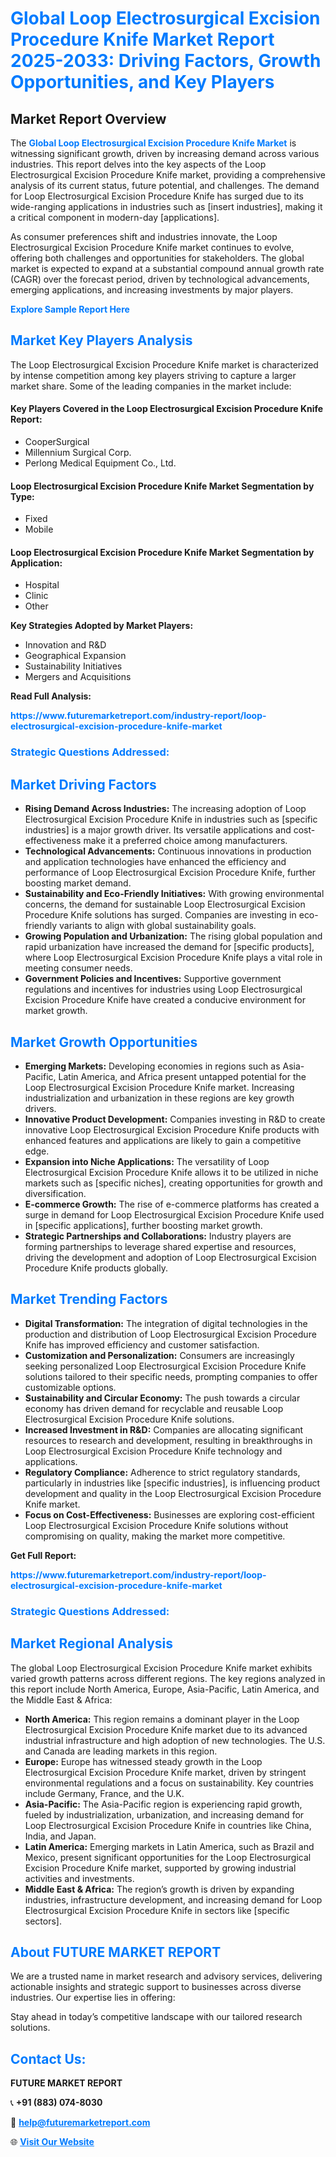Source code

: <h1 style="color: #007BFF;">Global Loop Electrosurgical Excision Procedure Knife Market Report 2025-2033: Driving Factors, Growth Opportunities, and Key Players</h1>

<section id="overview">
<h2>Market Report Overview</h2>
<p>The <a href="https://www.futuremarketreport.com/industry-report/loop-electrosurgical-excision-procedure-knife-market" style="color: #007BFF; text-decoration: none;"><strong>Global Loop Electrosurgical Excision Procedure Knife Market</strong></a> is witnessing significant growth, driven by increasing demand across various industries. This report delves into the key aspects of the Loop Electrosurgical Excision Procedure Knife market, providing a comprehensive analysis of its current status, future potential, and challenges. The demand for Loop Electrosurgical Excision Procedure Knife has surged due to its wide-ranging applications in industries such as [insert industries], making it a critical component in modern-day [applications].</p>
<p>As consumer preferences shift and industries innovate, the Loop Electrosurgical Excision Procedure Knife market continues to evolve, offering both challenges and opportunities for stakeholders. The global market is expected to expand at a substantial compound annual growth rate (CAGR) over the forecast period, driven by technological advancements, emerging applications, and increasing investments by major players.</p>
</section>

<section id="overview">
<p><a href="https://www.futuremarketreport.com/request-sample/reportId=79706" style="color: #007BFF; text-decoration: none;"><strong>Explore Sample Report Here</strong></a></p>
</section>

<section id="key-players">
<h2 style="color: #007BFF;">Market Key Players Analysis</h2>
<p>The Loop Electrosurgical Excision Procedure Knife market is characterized by intense competition among key players striving to capture a larger market share. Some of the leading companies in the market include:</p>
<h4>Key Players Covered in the Loop Electrosurgical Excision Procedure Knife Report:</h4>
<ul><li>CooperSurgical</li><li>Millennium Surgical Corp.</li><li>Perlong Medical Equipment Co., Ltd.</li></ul>
<h4>Loop Electrosurgical Excision Procedure Knife Market Segmentation by Type:</h4>
<ul><li>Fixed</li><li>Mobile</li></ul>

<h4>Loop Electrosurgical Excision Procedure Knife Market Segmentation by Application:</h4>
<ul><li>Hospital</li><li>Clinic</li><li>Other</li></ul>
<p><strong>Key Strategies Adopted by Market Players:</strong></p>
<ul>
<li>Innovation and R&D</li>
<li>Geographical Expansion</li>
<li>Sustainability Initiatives</li>
<li>Mergers and Acquisitions</li>
</ul>
</section>

<section>
<p><strong>Read Full Analysis: </strong></p><a href="https://www.futuremarketreport.com/industry-report/loop-electrosurgical-excision-procedure-knife-market" style="color: #007BFF; text-decoration: none;"><strong>https://www.futuremarketreport.com/industry-report/loop-electrosurgical-excision-procedure-knife-market</strong></a>
<h3 style="color: #007BFF;">Strategic Questions Addressed:</h3>
</section>

<section id="driving-factors">
<h2 style="color: #007BFF;">Market Driving Factors</h2>
<ul>
<li><strong>Rising Demand Across Industries:</strong> The increasing adoption of Loop Electrosurgical Excision Procedure Knife in industries such as [specific industries] is a major growth driver. Its versatile applications and cost-effectiveness make it a preferred choice among manufacturers.</li>
<li><strong>Technological Advancements:</strong> Continuous innovations in production and application technologies have enhanced the efficiency and performance of Loop Electrosurgical Excision Procedure Knife, further boosting market demand.</li>
<li><strong>Sustainability and Eco-Friendly Initiatives:</strong> With growing environmental concerns, the demand for sustainable Loop Electrosurgical Excision Procedure Knife solutions has surged. Companies are investing in eco-friendly variants to align with global sustainability goals.</li>
<li><strong>Growing Population and Urbanization:</strong> The rising global population and rapid urbanization have increased the demand for [specific products], where Loop Electrosurgical Excision Procedure Knife plays a vital role in meeting consumer needs.</li>
<li><strong>Government Policies and Incentives:</strong> Supportive government regulations and incentives for industries using Loop Electrosurgical Excision Procedure Knife have created a conducive environment for market growth.</li>
</ul>
</section>

<section id="growth-opportunities">
<h2 style="color: #007BFF;">Market Growth Opportunities</h2>
<ul>
<li><strong>Emerging Markets:</strong> Developing economies in regions such as Asia-Pacific, Latin America, and Africa present untapped potential for the Loop Electrosurgical Excision Procedure Knife market. Increasing industrialization and urbanization in these regions are key growth drivers.</li>
<li><strong>Innovative Product Development:</strong> Companies investing in R&D to create innovative Loop Electrosurgical Excision Procedure Knife products with enhanced features and applications are likely to gain a competitive edge.</li>
<li><strong>Expansion into Niche Applications:</strong> The versatility of Loop Electrosurgical Excision Procedure Knife allows it to be utilized in niche markets such as [specific niches], creating opportunities for growth and diversification.</li>
<li><strong>E-commerce Growth:</strong> The rise of e-commerce platforms has created a surge in demand for Loop Electrosurgical Excision Procedure Knife used in [specific applications], further boosting market growth.</li>
<li><strong>Strategic Partnerships and Collaborations:</strong> Industry players are forming partnerships to leverage shared expertise and resources, driving the development and adoption of Loop Electrosurgical Excision Procedure Knife products globally.</li>
</ul>
</section>

<section id="trending-factors">
<h2 style="color: #007BFF;">Market Trending Factors</h2>
<ul>
<li><strong>Digital Transformation:</strong> The integration of digital technologies in the production and distribution of Loop Electrosurgical Excision Procedure Knife has improved efficiency and customer satisfaction.</li>
<li><strong>Customization and Personalization:</strong> Consumers are increasingly seeking personalized Loop Electrosurgical Excision Procedure Knife solutions tailored to their specific needs, prompting companies to offer customizable options.</li>
<li><strong>Sustainability and Circular Economy:</strong> The push towards a circular economy has driven demand for recyclable and reusable Loop Electrosurgical Excision Procedure Knife solutions.</li>
<li><strong>Increased Investment in R&D:</strong> Companies are allocating significant resources to research and development, resulting in breakthroughs in Loop Electrosurgical Excision Procedure Knife technology and applications.</li>
<li><strong>Regulatory Compliance:</strong> Adherence to strict regulatory standards, particularly in industries like [specific industries], is influencing product development and quality in the Loop Electrosurgical Excision Procedure Knife market.</li>
<li><strong>Focus on Cost-Effectiveness:</strong> Businesses are exploring cost-efficient Loop Electrosurgical Excision Procedure Knife solutions without compromising on quality, making the market more competitive.</li>
</ul>
</section>

<section>
<p><strong>Get Full Report: </strong></p><a href="https://www.futuremarketreport.com/industry-report/loop-electrosurgical-excision-procedure-knife-market" style="color: #007BFF; text-decoration: none;"><strong>https://www.futuremarketreport.com/industry-report/loop-electrosurgical-excision-procedure-knife-market</strong></a>
<h3 style="color: #007BFF;">Strategic Questions Addressed:</h3>
</section>


<section id="regional-analysis">
<h2 style="color: #007BFF;">Market Regional Analysis</h2>
<p>The global Loop Electrosurgical Excision Procedure Knife market exhibits varied growth patterns across different regions. The key regions analyzed in this report include North America, Europe, Asia-Pacific, Latin America, and the Middle East & Africa:</p>
<ul>
<li><strong>North America:</strong> This region remains a dominant player in the Loop Electrosurgical Excision Procedure Knife market due to its advanced industrial infrastructure and high adoption of new technologies. The U.S. and Canada are leading markets in this region.</li>
<li><strong>Europe:</strong> Europe has witnessed steady growth in the Loop Electrosurgical Excision Procedure Knife market, driven by stringent environmental regulations and a focus on sustainability. Key countries include Germany, France, and the U.K.</li>
<li><strong>Asia-Pacific:</strong> The Asia-Pacific region is experiencing rapid growth, fueled by industrialization, urbanization, and increasing demand for Loop Electrosurgical Excision Procedure Knife in countries like China, India, and Japan.</li>
<li><strong>Latin America:</strong> Emerging markets in Latin America, such as Brazil and Mexico, present significant opportunities for the Loop Electrosurgical Excision Procedure Knife market, supported by growing industrial activities and investments.</li>
<li><strong>Middle East & Africa:</strong> The region’s growth is driven by expanding industries, infrastructure development, and increasing demand for Loop Electrosurgical Excision Procedure Knife in sectors like [specific sectors].</li>
</ul>
</section>

<footer>
<h2 style="color: #007BFF;">About FUTURE MARKET REPORT</h2>
<p>We are a trusted name in market research and advisory services, delivering actionable insights and strategic support to businesses across diverse industries. Our expertise lies in offering:</p>

<p>Stay ahead in today’s competitive landscape with our tailored research solutions.</p>

<h2 style="color: #007BFF;">Contact Us:</h2>
<p><strong>FUTURE MARKET REPORT</strong></p>
<p>📞 <strong>+91 (883) 074-8030</strong></p>
<p>📧 <strong><a href="mailto:help@futuremarketreport.com" style="color: #007BFF;">help@futuremarketreport.com</a></strong></p>
<p>🌐 <strong><a href="https://www.futuremarketreport.com/" style="color: #007BFF;">Visit Our Website</a></strong></p>
</footer>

▶ [Problem requirements]
Go line by line through the data and copy any that contain "Segmentation".

▶ [Exercise solution]
<h4>Loop Electrosurgical Excision Procedure Knife Market Segmentation by Type:</h4>
<h4>Loop Electrosurgical Excision Procedure Knife Market Segmentation by Application:</h4>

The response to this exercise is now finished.